HOUSTON — I hope you aren’t tired of the rain yet, because more is on the way, and it could be coming down in buckets. Standing water was spotted in several spots across the metro area yesterday with some minor street flooding. But now we have a Flash Flood Watch up through tomorrow morning, so expect more streets to possible be impacted by several inches of standing water.
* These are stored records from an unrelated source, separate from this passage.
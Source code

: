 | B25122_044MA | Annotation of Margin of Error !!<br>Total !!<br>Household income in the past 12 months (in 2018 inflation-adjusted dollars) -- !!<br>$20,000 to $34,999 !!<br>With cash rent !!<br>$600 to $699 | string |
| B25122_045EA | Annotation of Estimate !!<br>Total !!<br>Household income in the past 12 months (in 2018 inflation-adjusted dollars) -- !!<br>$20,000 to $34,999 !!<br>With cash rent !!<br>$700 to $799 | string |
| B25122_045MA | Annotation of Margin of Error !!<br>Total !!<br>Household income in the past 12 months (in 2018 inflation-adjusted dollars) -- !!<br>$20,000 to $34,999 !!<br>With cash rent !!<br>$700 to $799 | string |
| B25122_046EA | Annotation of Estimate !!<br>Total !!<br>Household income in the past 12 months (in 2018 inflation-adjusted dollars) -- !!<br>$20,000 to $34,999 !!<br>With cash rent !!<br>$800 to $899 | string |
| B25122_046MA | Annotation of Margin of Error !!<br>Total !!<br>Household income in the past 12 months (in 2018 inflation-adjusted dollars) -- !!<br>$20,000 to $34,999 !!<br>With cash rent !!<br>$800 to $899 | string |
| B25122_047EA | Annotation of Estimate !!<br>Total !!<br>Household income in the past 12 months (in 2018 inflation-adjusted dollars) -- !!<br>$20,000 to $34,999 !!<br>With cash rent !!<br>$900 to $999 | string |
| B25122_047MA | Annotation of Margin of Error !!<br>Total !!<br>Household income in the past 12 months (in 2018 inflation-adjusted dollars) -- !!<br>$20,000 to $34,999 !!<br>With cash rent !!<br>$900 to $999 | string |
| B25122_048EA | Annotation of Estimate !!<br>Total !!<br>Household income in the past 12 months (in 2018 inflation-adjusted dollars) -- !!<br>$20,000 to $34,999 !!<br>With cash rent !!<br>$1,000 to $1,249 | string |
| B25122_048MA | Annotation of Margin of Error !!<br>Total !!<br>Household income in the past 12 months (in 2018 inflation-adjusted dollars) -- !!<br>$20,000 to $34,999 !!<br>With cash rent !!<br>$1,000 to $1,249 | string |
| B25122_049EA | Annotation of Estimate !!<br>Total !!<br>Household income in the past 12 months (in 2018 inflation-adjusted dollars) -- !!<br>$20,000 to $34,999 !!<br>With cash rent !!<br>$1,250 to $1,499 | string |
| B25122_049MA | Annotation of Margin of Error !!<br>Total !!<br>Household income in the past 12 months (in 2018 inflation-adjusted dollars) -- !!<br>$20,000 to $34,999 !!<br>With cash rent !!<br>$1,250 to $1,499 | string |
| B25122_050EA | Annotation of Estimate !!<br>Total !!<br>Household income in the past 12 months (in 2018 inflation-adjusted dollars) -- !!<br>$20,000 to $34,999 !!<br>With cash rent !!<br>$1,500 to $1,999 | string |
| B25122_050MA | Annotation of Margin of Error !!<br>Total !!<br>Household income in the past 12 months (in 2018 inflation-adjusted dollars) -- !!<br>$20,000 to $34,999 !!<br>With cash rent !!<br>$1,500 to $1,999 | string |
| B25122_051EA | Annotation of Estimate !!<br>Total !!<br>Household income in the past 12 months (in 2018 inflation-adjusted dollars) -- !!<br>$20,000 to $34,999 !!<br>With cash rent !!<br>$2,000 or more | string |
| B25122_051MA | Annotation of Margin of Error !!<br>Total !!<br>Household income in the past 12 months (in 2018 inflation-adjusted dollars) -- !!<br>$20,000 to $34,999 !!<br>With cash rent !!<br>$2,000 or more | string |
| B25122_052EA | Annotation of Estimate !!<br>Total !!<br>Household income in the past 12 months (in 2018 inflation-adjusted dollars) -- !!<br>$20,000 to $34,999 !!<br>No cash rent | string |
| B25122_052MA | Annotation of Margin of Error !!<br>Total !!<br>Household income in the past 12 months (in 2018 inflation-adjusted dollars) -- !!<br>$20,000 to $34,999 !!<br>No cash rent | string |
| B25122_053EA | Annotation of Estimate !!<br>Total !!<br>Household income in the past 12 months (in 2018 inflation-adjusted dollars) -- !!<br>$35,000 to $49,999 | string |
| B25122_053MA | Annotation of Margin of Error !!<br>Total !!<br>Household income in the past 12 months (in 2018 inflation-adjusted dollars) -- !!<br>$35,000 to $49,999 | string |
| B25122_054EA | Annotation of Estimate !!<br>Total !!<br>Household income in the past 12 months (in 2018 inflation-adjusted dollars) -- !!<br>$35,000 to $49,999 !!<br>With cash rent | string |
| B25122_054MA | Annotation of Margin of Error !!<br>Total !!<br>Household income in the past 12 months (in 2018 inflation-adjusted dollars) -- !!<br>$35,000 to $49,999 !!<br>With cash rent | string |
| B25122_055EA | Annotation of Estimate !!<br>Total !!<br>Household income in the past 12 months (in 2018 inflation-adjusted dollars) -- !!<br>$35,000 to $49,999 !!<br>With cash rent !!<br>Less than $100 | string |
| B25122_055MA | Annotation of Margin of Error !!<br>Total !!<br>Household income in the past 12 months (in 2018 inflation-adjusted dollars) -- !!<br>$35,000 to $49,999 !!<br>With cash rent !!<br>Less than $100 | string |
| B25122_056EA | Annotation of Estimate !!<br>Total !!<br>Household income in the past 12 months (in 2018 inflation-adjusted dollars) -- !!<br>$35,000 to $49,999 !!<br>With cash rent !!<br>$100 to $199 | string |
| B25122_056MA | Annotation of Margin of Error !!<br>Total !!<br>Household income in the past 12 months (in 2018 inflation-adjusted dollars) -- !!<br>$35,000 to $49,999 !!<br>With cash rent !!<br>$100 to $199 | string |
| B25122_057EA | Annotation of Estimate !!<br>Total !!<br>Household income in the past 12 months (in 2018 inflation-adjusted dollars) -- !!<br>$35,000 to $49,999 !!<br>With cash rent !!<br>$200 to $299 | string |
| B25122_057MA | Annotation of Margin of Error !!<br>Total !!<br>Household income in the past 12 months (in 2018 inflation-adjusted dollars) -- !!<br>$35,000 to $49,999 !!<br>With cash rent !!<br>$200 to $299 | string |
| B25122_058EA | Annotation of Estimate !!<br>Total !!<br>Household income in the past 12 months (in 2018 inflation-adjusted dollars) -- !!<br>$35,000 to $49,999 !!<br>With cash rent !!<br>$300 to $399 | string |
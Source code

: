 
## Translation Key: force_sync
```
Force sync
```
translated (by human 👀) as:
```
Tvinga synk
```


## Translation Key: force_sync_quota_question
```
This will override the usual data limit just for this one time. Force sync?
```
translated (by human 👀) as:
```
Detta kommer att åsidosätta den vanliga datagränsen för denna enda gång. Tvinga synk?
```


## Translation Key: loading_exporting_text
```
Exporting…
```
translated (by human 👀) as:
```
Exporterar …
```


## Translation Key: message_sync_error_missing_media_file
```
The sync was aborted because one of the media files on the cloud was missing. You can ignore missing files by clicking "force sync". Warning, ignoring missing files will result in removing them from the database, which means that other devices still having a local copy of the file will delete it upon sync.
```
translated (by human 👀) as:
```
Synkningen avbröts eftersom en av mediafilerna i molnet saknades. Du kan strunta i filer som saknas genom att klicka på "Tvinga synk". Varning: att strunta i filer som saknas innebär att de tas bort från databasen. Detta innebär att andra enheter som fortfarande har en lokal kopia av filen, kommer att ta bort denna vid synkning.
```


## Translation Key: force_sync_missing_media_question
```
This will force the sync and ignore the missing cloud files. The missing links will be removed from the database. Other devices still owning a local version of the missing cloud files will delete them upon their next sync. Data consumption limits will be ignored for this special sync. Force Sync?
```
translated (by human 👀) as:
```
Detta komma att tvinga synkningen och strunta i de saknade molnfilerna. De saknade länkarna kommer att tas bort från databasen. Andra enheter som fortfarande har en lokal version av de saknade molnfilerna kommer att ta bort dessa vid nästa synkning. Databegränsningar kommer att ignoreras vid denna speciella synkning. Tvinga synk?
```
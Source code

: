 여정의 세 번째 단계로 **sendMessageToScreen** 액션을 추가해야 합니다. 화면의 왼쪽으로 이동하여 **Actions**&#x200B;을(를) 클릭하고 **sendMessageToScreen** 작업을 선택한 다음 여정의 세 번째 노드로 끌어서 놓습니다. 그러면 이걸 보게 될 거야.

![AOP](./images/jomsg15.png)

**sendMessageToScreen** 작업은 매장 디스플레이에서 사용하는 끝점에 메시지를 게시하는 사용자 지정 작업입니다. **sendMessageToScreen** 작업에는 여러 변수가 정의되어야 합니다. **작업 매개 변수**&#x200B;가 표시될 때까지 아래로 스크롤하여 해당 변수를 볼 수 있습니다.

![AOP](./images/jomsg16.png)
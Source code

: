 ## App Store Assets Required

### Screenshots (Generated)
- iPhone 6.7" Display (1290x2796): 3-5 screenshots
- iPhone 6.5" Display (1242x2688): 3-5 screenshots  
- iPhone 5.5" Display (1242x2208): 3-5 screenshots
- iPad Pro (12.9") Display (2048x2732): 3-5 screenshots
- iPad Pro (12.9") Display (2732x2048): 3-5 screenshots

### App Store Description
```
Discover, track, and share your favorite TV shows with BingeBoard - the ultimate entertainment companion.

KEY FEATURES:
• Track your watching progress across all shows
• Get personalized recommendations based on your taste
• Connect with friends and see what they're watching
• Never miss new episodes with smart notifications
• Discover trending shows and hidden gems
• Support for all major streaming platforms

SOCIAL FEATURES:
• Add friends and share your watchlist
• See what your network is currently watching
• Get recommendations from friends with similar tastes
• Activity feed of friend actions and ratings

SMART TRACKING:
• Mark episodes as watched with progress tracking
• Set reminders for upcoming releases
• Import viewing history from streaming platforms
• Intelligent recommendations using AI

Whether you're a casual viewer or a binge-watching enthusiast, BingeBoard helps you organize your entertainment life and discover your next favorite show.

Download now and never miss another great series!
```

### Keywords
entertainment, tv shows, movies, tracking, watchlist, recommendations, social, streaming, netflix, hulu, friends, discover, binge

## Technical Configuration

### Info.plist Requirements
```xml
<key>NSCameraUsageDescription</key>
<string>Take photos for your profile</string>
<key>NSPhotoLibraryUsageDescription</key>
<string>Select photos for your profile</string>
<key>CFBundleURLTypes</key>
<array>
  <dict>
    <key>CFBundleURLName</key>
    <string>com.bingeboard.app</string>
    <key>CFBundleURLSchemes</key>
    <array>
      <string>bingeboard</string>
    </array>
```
The flash flood watch goes into effect tonight at 7 p.m. and runs through tomorrow morning at 7 a.m. Included in the watch are the following counties: San Jacinto, Polk, Washington, Grimes, Montgomery, Liberty, Colorado, Waller, Harris, Chambers, Wharton, Fort Bend, Matagorda, Brazoria and Galveston
Since Friday, we have had an influx of tropical moisture into the area, and it doesn’t take much to squeeze it out of the atmosphere in the form of showers. Think of a sponge that is soaked. One little squeeze, and water comes out. That is how our atmosphere has been lately, and that “squeeze” today will come from a piece of energy drifting down towards SE Texas from the Panhandle this afternoon. A mesoscale convective system (or MCS) formed last night in the Colorado/Kansas/Oklahoma area, and then drifted down into Northern Texas overnight. As it approaches Southeast Texas, the moisture started to run into some dry air and fizzle out a little. But that main energy component of the system remains intact, and that is what will lead to our flooding potential, as it is reinvigorated and taps into Gulf moisture over the next 18-24 hours.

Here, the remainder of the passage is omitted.